Output all of the entries beneath, exactly as written.

-- EXTRACTED ENTRIES follows --

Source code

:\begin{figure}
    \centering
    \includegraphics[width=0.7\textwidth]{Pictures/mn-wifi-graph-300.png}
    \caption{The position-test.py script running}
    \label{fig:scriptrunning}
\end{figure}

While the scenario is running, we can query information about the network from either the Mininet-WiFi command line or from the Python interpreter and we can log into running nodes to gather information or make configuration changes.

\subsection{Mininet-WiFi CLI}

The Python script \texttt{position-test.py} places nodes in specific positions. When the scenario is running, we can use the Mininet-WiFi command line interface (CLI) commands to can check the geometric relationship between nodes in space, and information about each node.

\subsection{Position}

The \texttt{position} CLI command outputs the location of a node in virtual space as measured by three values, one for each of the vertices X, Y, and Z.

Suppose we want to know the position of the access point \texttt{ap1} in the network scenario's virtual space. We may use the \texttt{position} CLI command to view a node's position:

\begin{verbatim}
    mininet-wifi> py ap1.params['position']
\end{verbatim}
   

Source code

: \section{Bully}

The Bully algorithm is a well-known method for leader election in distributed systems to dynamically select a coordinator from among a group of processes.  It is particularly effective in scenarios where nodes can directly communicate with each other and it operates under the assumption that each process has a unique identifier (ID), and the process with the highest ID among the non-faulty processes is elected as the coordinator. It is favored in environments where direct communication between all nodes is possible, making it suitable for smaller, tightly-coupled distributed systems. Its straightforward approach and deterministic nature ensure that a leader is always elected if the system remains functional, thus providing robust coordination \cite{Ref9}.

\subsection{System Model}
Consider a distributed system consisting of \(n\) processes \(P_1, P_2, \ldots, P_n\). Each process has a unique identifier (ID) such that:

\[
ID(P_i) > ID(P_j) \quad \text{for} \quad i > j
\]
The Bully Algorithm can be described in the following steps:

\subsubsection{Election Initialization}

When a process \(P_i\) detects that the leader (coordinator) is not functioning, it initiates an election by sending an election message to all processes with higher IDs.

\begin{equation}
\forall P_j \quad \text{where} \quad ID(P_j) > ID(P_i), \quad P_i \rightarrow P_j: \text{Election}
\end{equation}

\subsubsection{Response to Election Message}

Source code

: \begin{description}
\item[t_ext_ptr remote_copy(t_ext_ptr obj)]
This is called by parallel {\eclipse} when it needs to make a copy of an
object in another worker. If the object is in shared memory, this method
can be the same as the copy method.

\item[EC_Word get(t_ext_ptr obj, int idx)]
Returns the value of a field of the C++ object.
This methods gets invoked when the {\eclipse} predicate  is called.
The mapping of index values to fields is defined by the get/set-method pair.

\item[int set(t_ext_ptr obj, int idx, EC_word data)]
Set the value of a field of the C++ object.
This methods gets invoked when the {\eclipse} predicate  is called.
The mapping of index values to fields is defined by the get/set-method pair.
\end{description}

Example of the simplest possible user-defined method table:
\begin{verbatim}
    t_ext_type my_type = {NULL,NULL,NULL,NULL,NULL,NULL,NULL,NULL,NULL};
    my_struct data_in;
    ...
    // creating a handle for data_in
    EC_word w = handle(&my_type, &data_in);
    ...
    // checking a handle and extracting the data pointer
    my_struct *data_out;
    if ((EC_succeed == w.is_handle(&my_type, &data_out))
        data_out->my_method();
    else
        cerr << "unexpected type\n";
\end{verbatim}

-- EXTRACTED ENTRIES concluded --

» **THE COMPLETED TASK**
Source code

:\begin{figure}
    \centering
    \includegraphics[width=0.7\textwidth]{Pictures/mn-wifi-graph-300.png}
    \caption{The position-test.py script running}
    \label{fig:scriptrunning}
\end{figure}

While the scenario is running, we can query information about the network from either the Mininet-WiFi command line or from the Python interpreter and we can log into running nodes to gather information or make configuration changes.

\subsection{Mininet-WiFi CLI}

The Python script \texttt{position-test.py} places nodes in specific positions. When the scenario is running, we can use the Mininet-WiFi command line interface (CLI) commands to can check the geometric relationship between nodes in space, and information about each node.

\subsection{Position}

The \texttt{position} CLI command outputs the location of a node in virtual space as measured by three values, one for each of the vertices X, Y, and Z.

Suppose we want to know the position of the access point \texttt{ap1} in the network scenario's virtual space. We may use the \texttt{position} CLI command to view a node's position:

\begin{verbatim}
    mininet-wifi> py ap1.params['position']
\end{verbatim}
   

Source code

: \section{Bully}

The Bully algorithm is a well-known method for leader election in distributed systems to dynamically select a coordinator from among a group of processes.  It is particularly effective in scenarios where nodes can directly communicate with each other and it operates under the assumption that each process has a unique identifier (ID), and the process with the highest ID among the non-faulty processes is elected as the coordinator. It is favored in environments where direct communication between all nodes is possible, making it suitable for smaller, tightly-coupled distributed systems. Its straightforward approach and deterministic nature ensure that a leader is always elected if the system remains functional, thus providing robust coordination \cite{Ref9}.

\subsection{System Model}
Consider a distributed system consisting of \(n\) processes \(P_1, P_2, \ldots, P_n\). Each process has a unique identifier (ID) such that:

\[
ID(P_i) > ID(P_j) \quad \text{for} \quad i > j
\]
The Bully Algorithm can be described in the following steps:

\subsubsection{Election Initialization}

When a process \(P_i\) detects that the leader (coordinator) is not functioning, it initiates an election by sending an election message to all processes with higher IDs.

\begin{equation}
\forall P_j \quad \text{where} \quad ID(P_j) > ID(P_i), \quad P_i \rightarrow P_j: \text{Election}
\end{equation}

\subsubsection{Response to Election Message}

Source code

: \begin{description}
\item[t_ext_ptr remote_copy(t_ext_ptr obj)]
This is called by parallel {\eclipse} when it needs to make a copy of an
object in another worker. If the object is in shared memory, this method
can be the same as the copy method.

\item[EC_Word get(t_ext_ptr obj, int idx)]
Returns the value of a field of the C++ object.
This methods gets invoked when the {\eclipse} predicate  is called.
The mapping of index values to fields is defined by the get/set-method pair.

\item[int set(t_ext_ptr obj, int idx, EC_word data)]
Set the value of a field of the C++ object.
This methods gets invoked when the {\eclipse} predicate  is called.
The mapping of index values to fields is defined by the get/set-method pair.
\end{description}

Example of the simplest possible user-defined method table:
\begin{verbatim}
    t_ext_type my_type = {NULL,NULL,NULL,NULL,NULL,NULL,NULL,NULL,NULL};
    my_struct data_in;
    ...
    // creating a handle for data_in
    EC_word w = handle(&my_type, &data_in);
    ...
    // checking a handle and extracting the data pointer
    my_struct *data_out;
    if ((EC_succeed == w.is_handle(&my_type, &data_out))
        data_out->my_method();
    else
        cerr << "unexpected type\n";
\end{verbatim}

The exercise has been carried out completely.